The parties filed cross-motions for summary judgment. The trial court interpreted § 10-4-706(1)(c)(II), C.R.S. (1987 Repl.Vol. 4A) as imposing no absolute time or dollar limitation on rehabilitation benefits. Based upon the declared purpose of the Act to compensate fully victims of automobile accidents, the court viewed this construction of the statute as consistent with the provisions of § 10-4-710, C.R.S. (1987 Repl.Vol. 4A), which authorized an insurance carrier the option of providing additional coverage in No-Fault policies.

As pertinent here, § 10-4-706 previously provided:

(1) Subject to the limitations and exclusions authorized by this part 7, the minimum coverages required for compliance with this part 7 are as follows:

....

(c)(I)(A) Compensation without regard to fault for payment of the cost of rehabilitation procedures or treatment and rehabilitative occupational training necessary because of bodily injury arising out of the use or operation of a motor vehicle....

....

(II) An insurer obligated to provide direct benefits under this section shall be presumed to have complied with the provision for rehabilitation when the value of rehabilitation services or treatment provided under paragraph (c) of subsection (1) of this section shall have reached fifty thousand dollars within five years after an accident involving a motor vehicle.

(emphasis added).

With reference to additional coverage, § 10-4-710 provided:

(1) Nothing in this Part 7 shall be construed to prohibit the issuance of policies providing coverages more extensive than the minimum coverages required under this part 7....

....

(2)(a) Every insurer shall offer for inclusion in a complying policy, in addition to the coverages described in section 10-4-706, at the option of the named insured: [additional benefits]

....

(II)(b) A complying policy may provide that all benefits set forth in section 10-4-706(1)(b) to (1)(e) and in this section are subject to an aggregate limit of one hundred thousand dollars payable on account of injury to or death of any one person as a result of any one accident arising out of the use or operation of a motor vehicle.

(emphasis added).

Defendant contends that the trial court erred in its interpretation of the quoted statutes.

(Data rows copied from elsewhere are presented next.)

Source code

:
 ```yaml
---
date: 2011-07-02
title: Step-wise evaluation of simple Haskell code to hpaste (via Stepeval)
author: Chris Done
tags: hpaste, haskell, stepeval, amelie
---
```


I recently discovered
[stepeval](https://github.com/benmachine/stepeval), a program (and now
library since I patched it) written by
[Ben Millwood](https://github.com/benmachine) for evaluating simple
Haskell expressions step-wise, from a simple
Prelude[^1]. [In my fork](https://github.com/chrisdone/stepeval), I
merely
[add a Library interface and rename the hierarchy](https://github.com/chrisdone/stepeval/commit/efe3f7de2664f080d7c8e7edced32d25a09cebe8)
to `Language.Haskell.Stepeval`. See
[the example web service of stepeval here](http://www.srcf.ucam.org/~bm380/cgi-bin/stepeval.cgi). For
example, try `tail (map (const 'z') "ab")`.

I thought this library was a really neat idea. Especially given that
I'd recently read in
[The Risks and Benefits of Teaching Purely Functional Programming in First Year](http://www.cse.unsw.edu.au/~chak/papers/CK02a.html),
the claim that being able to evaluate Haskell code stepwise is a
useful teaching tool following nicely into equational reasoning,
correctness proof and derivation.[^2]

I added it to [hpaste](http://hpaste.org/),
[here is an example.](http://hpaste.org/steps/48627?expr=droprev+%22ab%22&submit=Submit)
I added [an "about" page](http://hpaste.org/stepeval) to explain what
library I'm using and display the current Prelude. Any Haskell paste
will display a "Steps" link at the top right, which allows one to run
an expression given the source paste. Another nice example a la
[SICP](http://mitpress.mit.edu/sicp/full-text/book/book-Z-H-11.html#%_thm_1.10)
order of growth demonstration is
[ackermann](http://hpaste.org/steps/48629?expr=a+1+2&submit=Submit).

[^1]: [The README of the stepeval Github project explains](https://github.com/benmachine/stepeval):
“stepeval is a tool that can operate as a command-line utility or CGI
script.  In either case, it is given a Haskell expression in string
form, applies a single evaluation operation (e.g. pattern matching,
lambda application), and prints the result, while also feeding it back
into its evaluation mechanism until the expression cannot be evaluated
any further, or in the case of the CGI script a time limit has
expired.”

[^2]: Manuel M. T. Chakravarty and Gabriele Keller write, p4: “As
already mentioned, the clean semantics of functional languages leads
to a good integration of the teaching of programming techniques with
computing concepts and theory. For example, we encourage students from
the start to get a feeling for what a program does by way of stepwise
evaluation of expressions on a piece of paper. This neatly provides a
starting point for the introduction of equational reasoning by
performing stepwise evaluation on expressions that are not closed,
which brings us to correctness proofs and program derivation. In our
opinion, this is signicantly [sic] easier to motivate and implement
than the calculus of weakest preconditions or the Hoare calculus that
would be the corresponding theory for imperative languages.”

Specifically, defendant contends that if, as here, $50,000 in rehabilitation expenses has been paid, the policy in question complies with the minimum required coverage under the No-Fault Act and that plaintiff may not seek additional benefits. We agree.

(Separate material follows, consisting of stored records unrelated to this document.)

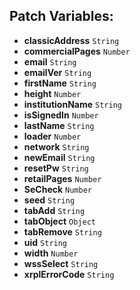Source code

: ## Patch Variables:

* __classicAddress__ ```String```
* __commercialPages__ ```Number```
* __email__ ```String```
* __emailVer__ ```String```
* __firstName__ ```String```
* __height__ ```Number```
* __institutionName__ ```String```
* __isSignedIn__ ```Number```
* __lastName__ ```String```
* __loader__ ```Number```
* __network__ ```String```
* __newEmail__ ```String```
* __resetPw__ ```String```
* __retailPages__ ```Number```
* __SeCheck__ ```Number```
* __seed__ ```String```
* __tabAdd__ ```String```
* __tabObject__ ```Object```
* __tabRemove__ ```String```
* __uid__ ```String```
* __width__ ```Number```
* __wssSelect__ ```String```
* __xrplErrorCode__ ```String```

We recognize, as plaintiff contends, that the two statutes may be read as authorizing payment of rehabilitation expenses in excess of $50,000 so long as all benefits under the policy do not exceed the $100,000 maximum contained in § 10-4-710. The statutes may also be read, on the other hand, as addressing the minimum coverage for a complying policy under § 10-4-706 and additional coverages under § 10-4-710 which must be offered if the insured is willing to pay additional premiums.

Resolution of the issue before us therefore necessarily depends upon the intent of the General Assembly in adopting the presumption in § 10-4-706(1)(c)(II). Specifically, the issue is whether the presumption applies to dollars, years, or both. We conclude that the presumption applies to years only.

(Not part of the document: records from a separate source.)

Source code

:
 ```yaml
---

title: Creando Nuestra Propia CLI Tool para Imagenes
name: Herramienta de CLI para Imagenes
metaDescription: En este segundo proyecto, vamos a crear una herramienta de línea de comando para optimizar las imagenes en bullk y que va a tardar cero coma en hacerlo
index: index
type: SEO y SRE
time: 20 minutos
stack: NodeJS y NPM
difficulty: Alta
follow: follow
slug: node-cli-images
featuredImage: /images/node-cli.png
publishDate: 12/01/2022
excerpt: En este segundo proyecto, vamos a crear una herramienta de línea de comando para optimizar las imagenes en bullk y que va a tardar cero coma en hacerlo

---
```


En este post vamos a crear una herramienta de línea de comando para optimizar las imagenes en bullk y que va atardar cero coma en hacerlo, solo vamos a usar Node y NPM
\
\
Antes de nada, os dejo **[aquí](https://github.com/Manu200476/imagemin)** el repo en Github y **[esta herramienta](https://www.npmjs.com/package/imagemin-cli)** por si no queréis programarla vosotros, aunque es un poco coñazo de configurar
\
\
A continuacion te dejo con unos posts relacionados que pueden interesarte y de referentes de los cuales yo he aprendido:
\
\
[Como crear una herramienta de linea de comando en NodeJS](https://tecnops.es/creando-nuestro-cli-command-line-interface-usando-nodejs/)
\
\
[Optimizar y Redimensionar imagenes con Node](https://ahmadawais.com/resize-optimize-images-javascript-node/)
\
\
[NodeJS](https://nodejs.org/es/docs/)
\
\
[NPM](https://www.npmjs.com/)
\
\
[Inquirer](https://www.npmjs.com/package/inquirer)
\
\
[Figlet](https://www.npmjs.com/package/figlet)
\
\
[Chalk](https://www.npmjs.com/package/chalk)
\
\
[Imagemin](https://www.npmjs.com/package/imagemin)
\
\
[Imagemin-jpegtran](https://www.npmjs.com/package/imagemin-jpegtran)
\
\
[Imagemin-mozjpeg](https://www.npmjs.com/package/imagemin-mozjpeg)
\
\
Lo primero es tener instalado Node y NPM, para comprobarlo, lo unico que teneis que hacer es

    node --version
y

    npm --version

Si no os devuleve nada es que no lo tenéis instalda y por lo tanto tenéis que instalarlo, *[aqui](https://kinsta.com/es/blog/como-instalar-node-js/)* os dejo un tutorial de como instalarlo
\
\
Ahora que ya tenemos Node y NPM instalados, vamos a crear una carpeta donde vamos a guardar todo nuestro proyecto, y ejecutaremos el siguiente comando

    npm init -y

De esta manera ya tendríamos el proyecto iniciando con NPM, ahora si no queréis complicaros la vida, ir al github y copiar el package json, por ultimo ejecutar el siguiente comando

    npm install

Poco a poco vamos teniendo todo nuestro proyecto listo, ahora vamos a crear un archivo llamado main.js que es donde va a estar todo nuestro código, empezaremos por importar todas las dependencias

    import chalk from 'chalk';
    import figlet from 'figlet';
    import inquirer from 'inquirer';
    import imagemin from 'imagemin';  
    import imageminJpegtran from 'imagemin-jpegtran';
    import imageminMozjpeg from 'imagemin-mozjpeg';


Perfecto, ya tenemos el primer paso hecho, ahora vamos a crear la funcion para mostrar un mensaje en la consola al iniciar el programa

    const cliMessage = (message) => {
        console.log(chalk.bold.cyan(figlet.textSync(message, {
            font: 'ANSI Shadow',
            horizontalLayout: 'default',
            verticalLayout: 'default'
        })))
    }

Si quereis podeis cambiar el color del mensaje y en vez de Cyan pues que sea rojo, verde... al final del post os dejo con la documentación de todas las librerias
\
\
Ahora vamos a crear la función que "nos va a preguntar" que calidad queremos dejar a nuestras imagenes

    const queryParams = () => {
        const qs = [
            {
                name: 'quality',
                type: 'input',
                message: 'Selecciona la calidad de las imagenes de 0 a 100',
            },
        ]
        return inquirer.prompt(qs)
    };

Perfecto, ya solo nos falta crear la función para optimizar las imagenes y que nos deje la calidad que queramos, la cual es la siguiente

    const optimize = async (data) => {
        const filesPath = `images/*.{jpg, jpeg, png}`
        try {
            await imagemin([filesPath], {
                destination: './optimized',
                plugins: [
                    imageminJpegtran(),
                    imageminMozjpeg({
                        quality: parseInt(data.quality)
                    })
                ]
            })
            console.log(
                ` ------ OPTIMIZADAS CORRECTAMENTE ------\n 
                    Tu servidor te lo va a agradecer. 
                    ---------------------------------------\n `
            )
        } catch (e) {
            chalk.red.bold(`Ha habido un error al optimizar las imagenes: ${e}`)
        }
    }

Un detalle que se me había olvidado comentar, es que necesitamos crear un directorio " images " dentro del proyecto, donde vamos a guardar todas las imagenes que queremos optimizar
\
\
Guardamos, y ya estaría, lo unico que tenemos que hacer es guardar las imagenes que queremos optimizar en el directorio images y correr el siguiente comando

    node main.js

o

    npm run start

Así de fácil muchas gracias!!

In resolving the issue before us, we must give effect to the intent of the General Assembly. If the meaning of the statutes is unclear as in this case, we may resort to other aids in statutory construction including legislative history. Krieg v. Prudential Property & Casualty Insurance Co., 686 P.2d 1331 (Colo.1984); see also City of Aspen v. Meserole, 803 P.2d 950 (Colo.1990).

The No-Fault Act was first adopted by the 49th General Assembly in 1973. Prior to its adoption and pursuant to Senate Joint Resolution No. 7, a report by a committee of legislators was prepared and presented on behalf of the legislative council to the General Assembly. See Colorado Legislative Council, Research Publ. # 190, Committee on Automobile Insurance (1972).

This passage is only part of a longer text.